Ayfer Dönmez, è nata a Manisa il 7 giugno 1982. Attrice televisiva, cinematografica e teatrale turca.
Nome: Ayfer Dönmez
Data di nascita: 7 giugno 1982
Luogo di nascita: Manisa
Altezza: 1.65 m.
Peso: 54 kg
Segno zodiacale: Gemelli
Colore degli occhi: Marrone
Colore dei capelli: Castano chiaro
Instagram: https://www.instagram.com/ayferdonmez/

Anni d’infanzia: Già da bambina era evidente che avrebbe intrapreso una professione in cui sarebbe stata sotto i riflettori. Voleva diventare musicista o fotomodella. “Volevo fare la fotomodella. Ma per me era più un gioco segreto che nessuno conosceva. Immaginavo che ci fosse un fotografo e mi vestivo e mi agghindavo per posare. Poi questo sogno si è trasformato nel desiderio di diventare musicista. Per molti anni ho voluto occuparmi di musica. Perché in famiglia tutti si occupavano di musica. Alle elementari, ogni giorno, l’ultima ora, la mia insegnante mi faceva alzare alla lavagna e cantare una canzone, ogni giorno andavo a scuola pensando alla canzone che avrei cantato quel giorno. Da piccola ammiravo tutto ciò che riguardava l’arte, alla TRT davano l’opera Carmen, sognavo di essere Carmen, guardavo i concerti sinfonici e sognavo di suonare nell’orchestra. Mentre dipingevo, canticchiavo delle melodie. La mia infanzia è trascorsa a Manisa, andavamo a vedere ogni spettacolo che arrivava in città. Guardare uno spettacolo teatrale mi emozionava sempre molto. Giocando a casa per ore ci perdevamo. Alla scuola media inglese, per la prima volta, avevamo letto un’opera teatrale in inglese, lo scopo era migliorare la lingua, ma io mi ero divertita molto a trovarmi in quelle scene. Successivamente, in quel periodo, non ho trovato nessun corso o gruppo teatrale. I miei sogni musicali, la chitarra e il flauto traverso hanno continuato a far parte della mia vita. All’esame di ammissione all’università ho vinto il Dipartimento di Economia Aziendale in inglese. In un anno ho deciso che quel dipartimento non faceva assolutamente per me. Perché nessuno aveva bisogno della mia opinione. Grazie a Dio c’era il passaggio orizzontale interno all’università. Ho deciso che il dipartimento in cui potevo esprimermi più liberamente e usare la mia creatività era cinema e televisione. Poi mi sono divertita davvero molto e ho terminato quel dipartimento con il desiderio di diventare regista. Mi sono innamorata del cinema. Ho anche girato un cortometraggio.”

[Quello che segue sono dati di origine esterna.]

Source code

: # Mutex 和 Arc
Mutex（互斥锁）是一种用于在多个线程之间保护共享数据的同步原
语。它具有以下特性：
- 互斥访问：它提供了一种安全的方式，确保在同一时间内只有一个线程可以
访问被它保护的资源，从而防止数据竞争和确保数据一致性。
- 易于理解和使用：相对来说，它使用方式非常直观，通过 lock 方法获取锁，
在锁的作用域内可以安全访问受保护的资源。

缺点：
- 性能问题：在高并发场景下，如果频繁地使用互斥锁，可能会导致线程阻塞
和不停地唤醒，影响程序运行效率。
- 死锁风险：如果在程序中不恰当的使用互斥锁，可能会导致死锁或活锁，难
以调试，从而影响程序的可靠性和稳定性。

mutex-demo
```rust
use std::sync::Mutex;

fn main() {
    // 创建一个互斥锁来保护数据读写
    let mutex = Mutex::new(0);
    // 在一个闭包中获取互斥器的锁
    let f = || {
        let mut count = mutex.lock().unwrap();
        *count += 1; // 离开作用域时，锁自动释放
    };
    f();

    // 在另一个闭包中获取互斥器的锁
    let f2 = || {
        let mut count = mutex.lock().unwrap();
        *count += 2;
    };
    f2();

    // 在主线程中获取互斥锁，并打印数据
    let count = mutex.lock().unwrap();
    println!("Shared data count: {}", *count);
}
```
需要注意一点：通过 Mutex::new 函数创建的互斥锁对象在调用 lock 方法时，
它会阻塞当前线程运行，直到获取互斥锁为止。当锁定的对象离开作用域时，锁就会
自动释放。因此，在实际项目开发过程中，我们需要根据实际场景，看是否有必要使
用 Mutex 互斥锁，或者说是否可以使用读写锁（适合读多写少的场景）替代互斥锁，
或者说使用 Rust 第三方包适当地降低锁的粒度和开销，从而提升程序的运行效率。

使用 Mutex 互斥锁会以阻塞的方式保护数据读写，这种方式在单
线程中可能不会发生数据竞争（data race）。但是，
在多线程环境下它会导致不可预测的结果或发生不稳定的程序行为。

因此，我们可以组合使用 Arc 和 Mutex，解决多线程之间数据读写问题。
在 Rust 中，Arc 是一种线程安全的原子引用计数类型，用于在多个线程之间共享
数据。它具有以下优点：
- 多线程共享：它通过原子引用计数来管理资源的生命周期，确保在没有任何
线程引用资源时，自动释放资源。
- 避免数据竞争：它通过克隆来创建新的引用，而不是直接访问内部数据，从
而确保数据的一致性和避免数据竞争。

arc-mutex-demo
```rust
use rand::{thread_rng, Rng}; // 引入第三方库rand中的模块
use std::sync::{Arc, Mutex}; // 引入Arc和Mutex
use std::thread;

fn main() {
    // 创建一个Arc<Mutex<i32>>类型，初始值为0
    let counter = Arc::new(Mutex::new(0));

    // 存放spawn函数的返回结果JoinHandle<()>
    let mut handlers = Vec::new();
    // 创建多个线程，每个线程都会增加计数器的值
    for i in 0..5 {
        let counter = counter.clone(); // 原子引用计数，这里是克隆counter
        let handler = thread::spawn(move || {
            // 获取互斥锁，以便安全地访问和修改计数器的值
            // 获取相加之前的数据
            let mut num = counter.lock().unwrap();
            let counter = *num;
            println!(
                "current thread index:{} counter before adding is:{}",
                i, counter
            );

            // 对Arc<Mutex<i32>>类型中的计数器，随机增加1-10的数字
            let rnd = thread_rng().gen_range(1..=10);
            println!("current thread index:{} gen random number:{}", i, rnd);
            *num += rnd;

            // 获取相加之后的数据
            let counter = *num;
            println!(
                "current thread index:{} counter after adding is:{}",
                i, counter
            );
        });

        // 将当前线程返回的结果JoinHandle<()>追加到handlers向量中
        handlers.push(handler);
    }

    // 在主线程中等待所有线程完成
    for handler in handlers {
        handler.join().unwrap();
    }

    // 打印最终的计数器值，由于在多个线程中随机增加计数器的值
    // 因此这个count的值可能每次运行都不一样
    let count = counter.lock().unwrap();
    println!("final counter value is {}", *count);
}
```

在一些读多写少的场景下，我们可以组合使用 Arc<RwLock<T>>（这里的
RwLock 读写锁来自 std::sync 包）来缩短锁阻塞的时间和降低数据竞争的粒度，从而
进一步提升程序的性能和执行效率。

Vita formativa: Si è laureata presso il Dipartimento di Cinema-TV dell’Università Anadolu di Eskişehir. Ha conseguito un Master in Recitazione presso l’Università Kadir Has. Oltre alla scuola, ha ricevuto una formazione da Ayla Algan e dagli Şahika Tekand Stüdyo Oyuncuları.
Come ha deciso di diventare attrice? All’ultimo anno di università, mentre faceva uno stage dietro le quinte della serie ‘Bir İstanbul Masalı’, il regista Ömür Atay le chiese di interpretare un personaggio, e così iniziò la sua avventura recitativa. “Ho amato così tanto vivere quel personaggio nell’atmosfera del palco, in un’altra dimensione temporale, che ho capito che avrei continuato come attrice. Lavorare sulla recitazione, rifletterci sopra, fare prove, immaginare personaggi e storie, osservare è diventata una grande passione per me. Successivamente, mi sono fissata su questo lavoro e ne ho seguito la formazione. Prima ho studiato per tre anni presso gli Stüdyo Oyuncuları sotto la direzione di Şahika Tekand. In seguito, ho conseguito un master in ‘Recitazione Avanzata’ presso l’Università Kadir Has.”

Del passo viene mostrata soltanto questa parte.